His company, which is funded by investors, aims to attract “very large users” from the East Coast, and he claims that businesses with operations in that part of the country are seeking a region with fewer natural disasters and an economical operating environment—both of which the Twin Cities offers.

“Data centers are centralized in locations that are subject to hurricanes, tsunamis, volcanos, earthquakes,” Johnson said. Minnesota, by contrast, has “a very cool operating environment and a stable electric grid.”

IronGate bills itself as a “pure-play colocation data center company,” meaning that it manages the data center environment—which includes power, cooling, fire suppression, and the actual building and real estate; the clients themselves manage everything behind their firewalls. The company targets highly regulated industries, like finance and health care, which must follow strict data regulations. Data centers require very few personnel on the premises, and Johnson said each client will probably place just one or two people on site; his company will contract security guards to monitor the buildings.

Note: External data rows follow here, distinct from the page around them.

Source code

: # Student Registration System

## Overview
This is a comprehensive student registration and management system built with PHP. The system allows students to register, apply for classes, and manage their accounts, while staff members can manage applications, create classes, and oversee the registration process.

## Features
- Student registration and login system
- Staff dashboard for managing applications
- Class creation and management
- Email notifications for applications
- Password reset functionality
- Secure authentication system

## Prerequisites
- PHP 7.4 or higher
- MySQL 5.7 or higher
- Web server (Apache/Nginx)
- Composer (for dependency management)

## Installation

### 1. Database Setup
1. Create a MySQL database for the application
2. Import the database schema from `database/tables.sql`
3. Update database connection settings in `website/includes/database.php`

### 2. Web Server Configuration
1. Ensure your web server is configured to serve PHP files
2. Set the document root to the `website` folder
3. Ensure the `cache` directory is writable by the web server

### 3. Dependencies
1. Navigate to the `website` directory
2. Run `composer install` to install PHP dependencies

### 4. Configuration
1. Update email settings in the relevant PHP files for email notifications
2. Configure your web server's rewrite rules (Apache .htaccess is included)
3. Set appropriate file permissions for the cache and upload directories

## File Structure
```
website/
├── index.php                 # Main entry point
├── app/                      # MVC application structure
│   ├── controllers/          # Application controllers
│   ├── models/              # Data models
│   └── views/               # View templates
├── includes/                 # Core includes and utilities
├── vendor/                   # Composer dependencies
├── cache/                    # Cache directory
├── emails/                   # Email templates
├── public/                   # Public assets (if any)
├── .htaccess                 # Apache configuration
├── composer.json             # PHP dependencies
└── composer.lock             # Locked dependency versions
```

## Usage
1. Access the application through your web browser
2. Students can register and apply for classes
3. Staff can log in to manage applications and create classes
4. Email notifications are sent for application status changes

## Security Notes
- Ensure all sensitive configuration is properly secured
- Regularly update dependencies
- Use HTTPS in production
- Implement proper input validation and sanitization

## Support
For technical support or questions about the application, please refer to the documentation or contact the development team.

IronGate’s first tenant occupies about 2,000 square feet and is likely to expand, Johnson said. As soon as the company signs on a tenant that requires at least 20,000 square feet, which is expected in the coming months, the expansion plans would move forward. Johnson already commissioned a rendering of the expansion.

Economic development organization Greater MSP—which aims to attract, expand, and retain businesses in the 13-county metro area—helped IronGate by providing information about incentives and site development and connecting the company with potential clients.

Greater MSP CEO Michael Langley echoed Johnson’s belief that the metro area is ripe for data center expansion.

“We believe the Greater MSP region is ideal for data center operations, given affordable energy costs, low incidence of natural disasters, and attractive new incentives,” Langley said in a prepared statement.

According to Greater MSP, the region is among the country’s 10 cheapest in terms of energy use. The climate allows the use of free cooling for nine months of the year, enabling efficient operations, and there’s no sales tax on electricity, infrastructure, hardware, and software used for data center purposes.